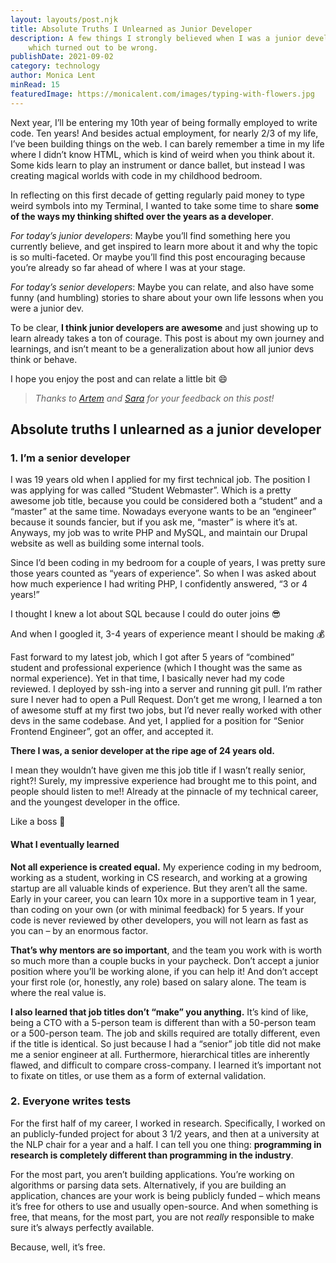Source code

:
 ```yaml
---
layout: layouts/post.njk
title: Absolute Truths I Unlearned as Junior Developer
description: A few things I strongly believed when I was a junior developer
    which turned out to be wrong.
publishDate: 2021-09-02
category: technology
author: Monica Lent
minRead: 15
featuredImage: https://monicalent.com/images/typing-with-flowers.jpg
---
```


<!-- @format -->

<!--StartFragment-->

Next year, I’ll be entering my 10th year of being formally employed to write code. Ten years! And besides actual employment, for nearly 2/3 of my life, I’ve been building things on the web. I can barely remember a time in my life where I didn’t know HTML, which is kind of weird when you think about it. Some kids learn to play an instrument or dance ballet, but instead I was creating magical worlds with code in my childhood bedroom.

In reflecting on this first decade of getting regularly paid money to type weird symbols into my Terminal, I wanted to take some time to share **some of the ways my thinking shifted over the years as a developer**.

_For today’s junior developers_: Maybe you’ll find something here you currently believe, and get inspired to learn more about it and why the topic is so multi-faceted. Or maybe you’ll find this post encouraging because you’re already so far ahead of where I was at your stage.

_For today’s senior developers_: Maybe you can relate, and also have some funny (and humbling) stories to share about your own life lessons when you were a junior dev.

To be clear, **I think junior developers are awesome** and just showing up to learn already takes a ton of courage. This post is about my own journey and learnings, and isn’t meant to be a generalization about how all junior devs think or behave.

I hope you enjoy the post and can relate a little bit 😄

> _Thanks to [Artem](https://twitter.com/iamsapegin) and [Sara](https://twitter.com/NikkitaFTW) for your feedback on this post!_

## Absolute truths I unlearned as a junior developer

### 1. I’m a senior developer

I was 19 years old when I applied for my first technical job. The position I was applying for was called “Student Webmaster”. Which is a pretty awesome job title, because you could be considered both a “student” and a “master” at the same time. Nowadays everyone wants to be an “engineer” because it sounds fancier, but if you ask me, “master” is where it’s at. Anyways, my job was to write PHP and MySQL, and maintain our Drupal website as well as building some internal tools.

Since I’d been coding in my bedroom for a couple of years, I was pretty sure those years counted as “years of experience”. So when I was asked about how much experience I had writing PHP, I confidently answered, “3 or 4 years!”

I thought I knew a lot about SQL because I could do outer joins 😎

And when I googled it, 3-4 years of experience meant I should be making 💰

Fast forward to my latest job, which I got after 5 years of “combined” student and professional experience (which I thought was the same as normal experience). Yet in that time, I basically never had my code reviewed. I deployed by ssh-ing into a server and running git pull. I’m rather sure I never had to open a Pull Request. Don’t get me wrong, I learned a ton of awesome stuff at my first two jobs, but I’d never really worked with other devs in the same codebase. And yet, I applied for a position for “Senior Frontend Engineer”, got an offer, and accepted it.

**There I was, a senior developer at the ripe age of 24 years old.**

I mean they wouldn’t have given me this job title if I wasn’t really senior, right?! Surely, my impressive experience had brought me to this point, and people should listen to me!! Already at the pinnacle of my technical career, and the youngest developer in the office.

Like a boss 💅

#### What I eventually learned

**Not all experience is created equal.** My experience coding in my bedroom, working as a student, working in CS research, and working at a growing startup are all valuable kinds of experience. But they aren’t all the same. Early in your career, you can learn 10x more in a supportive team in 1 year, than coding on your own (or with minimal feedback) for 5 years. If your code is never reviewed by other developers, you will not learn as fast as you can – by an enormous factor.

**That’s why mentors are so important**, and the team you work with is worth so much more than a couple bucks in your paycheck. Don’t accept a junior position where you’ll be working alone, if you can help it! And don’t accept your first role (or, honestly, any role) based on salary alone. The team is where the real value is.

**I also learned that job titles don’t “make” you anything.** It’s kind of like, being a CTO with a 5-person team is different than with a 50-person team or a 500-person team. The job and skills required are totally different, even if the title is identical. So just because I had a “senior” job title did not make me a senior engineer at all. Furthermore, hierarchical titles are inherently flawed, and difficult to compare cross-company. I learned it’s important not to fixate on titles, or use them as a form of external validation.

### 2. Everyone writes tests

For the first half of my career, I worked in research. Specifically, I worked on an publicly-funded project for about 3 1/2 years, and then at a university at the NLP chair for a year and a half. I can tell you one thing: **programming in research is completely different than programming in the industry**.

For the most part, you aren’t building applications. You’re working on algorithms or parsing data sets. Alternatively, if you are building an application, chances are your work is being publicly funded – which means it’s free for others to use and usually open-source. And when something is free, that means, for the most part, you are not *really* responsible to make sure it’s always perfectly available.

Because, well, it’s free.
...
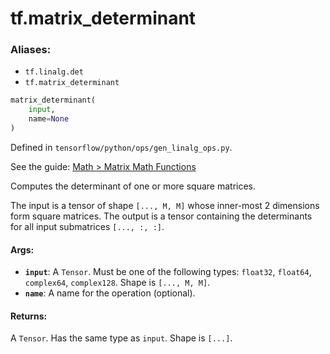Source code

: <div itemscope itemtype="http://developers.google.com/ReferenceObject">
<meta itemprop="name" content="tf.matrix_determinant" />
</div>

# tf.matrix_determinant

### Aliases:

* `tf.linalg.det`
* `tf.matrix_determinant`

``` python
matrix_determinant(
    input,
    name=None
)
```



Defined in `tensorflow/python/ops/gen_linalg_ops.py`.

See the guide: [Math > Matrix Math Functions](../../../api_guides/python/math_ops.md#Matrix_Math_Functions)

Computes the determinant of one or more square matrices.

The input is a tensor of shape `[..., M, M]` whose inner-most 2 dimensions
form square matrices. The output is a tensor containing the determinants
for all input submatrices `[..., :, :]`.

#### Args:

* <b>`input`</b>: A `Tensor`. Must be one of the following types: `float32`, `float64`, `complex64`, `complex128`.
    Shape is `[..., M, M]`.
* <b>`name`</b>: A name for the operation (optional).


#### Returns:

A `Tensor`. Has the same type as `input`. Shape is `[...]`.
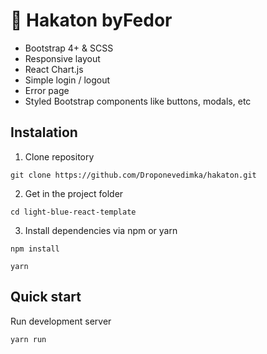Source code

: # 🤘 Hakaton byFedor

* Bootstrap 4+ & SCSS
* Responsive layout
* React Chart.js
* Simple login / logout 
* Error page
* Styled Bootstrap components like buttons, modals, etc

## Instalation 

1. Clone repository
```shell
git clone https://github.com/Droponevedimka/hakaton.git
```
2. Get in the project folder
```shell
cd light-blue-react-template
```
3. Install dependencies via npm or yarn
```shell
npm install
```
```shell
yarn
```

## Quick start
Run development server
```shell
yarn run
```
* * *
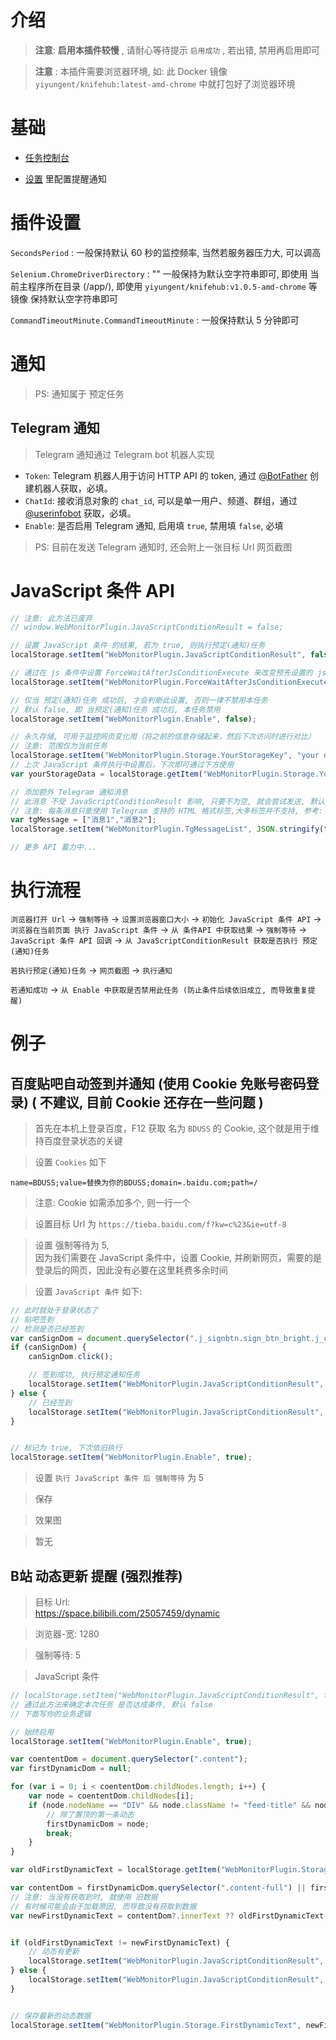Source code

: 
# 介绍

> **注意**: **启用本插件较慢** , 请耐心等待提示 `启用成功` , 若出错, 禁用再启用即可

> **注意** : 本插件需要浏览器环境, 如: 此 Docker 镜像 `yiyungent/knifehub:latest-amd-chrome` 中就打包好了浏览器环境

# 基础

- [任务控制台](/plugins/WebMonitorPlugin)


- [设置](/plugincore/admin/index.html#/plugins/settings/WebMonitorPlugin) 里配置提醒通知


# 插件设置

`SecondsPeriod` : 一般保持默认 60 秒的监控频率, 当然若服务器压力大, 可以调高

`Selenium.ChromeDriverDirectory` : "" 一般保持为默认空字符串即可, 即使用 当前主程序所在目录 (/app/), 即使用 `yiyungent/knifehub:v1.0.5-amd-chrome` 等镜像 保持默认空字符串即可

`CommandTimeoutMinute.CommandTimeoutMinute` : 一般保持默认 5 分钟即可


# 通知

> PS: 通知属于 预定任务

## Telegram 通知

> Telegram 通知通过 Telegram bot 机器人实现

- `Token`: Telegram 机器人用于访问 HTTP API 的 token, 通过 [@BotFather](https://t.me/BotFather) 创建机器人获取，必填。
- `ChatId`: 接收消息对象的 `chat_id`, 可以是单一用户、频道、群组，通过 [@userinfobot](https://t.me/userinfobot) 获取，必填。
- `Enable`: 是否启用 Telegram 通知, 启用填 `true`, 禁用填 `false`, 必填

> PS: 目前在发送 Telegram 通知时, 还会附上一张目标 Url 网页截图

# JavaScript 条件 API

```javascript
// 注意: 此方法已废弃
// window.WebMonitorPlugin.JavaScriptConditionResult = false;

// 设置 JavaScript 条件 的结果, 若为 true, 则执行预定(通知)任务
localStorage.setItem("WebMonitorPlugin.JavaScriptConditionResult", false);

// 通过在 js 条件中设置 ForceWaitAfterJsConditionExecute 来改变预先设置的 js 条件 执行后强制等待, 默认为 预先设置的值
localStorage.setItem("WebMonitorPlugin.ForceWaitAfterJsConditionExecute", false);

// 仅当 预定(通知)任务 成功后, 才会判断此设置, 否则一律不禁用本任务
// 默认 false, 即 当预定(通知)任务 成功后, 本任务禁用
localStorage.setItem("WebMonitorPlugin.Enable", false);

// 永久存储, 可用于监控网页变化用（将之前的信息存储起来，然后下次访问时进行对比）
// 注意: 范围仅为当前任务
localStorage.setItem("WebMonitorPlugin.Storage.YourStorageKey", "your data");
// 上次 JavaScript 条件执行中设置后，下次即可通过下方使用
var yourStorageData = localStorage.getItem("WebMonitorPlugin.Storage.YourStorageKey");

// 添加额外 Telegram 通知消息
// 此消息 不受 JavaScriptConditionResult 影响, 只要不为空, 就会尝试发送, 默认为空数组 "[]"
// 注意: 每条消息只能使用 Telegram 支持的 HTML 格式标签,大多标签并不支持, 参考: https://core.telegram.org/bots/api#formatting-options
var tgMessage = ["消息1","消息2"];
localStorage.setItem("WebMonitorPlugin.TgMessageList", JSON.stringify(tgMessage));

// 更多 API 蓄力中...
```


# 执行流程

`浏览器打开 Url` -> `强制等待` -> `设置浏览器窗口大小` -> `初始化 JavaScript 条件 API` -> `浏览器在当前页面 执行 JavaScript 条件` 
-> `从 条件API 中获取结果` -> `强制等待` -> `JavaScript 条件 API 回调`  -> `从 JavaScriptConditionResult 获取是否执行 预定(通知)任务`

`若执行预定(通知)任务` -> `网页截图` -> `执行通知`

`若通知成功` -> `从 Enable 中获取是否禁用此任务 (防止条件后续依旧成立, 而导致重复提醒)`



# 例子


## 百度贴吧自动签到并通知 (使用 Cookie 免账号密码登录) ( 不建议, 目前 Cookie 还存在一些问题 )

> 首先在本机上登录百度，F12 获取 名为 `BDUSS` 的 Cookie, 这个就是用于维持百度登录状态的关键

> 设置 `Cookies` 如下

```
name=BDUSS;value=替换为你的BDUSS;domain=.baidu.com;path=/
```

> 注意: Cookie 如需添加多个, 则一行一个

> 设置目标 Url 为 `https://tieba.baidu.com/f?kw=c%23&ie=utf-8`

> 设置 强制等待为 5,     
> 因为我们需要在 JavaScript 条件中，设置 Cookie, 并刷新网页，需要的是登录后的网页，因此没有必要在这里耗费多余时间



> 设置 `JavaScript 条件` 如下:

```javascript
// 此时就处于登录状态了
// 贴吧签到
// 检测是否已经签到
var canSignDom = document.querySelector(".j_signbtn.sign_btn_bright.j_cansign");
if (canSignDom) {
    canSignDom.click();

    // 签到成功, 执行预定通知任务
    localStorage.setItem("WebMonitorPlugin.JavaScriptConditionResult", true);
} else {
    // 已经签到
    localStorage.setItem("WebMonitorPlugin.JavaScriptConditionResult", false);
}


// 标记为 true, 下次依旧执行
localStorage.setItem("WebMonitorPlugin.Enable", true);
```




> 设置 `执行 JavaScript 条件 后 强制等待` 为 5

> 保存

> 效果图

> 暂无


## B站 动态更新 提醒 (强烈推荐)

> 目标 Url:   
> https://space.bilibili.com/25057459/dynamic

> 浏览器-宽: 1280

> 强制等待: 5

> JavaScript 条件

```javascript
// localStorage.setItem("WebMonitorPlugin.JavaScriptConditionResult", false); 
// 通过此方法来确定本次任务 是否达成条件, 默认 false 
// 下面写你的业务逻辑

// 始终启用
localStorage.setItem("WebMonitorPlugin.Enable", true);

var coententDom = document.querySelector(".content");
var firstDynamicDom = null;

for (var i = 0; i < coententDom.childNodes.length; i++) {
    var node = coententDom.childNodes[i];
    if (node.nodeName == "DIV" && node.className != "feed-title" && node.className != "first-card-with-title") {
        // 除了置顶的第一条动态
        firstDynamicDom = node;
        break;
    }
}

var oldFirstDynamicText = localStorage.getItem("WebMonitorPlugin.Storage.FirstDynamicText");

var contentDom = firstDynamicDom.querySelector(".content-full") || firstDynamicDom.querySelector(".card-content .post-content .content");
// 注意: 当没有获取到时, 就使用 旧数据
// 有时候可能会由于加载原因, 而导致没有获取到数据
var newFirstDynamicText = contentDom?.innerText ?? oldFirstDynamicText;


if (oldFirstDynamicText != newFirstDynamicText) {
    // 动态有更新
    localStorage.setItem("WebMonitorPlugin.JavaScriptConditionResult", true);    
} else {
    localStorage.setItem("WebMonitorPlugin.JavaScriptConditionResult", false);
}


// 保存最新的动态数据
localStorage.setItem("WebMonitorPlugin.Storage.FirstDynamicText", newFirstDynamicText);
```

## Problem statement
In the data above, how many lines carry the string "chrome"? Only the number should be given.

## Answer to this problem
2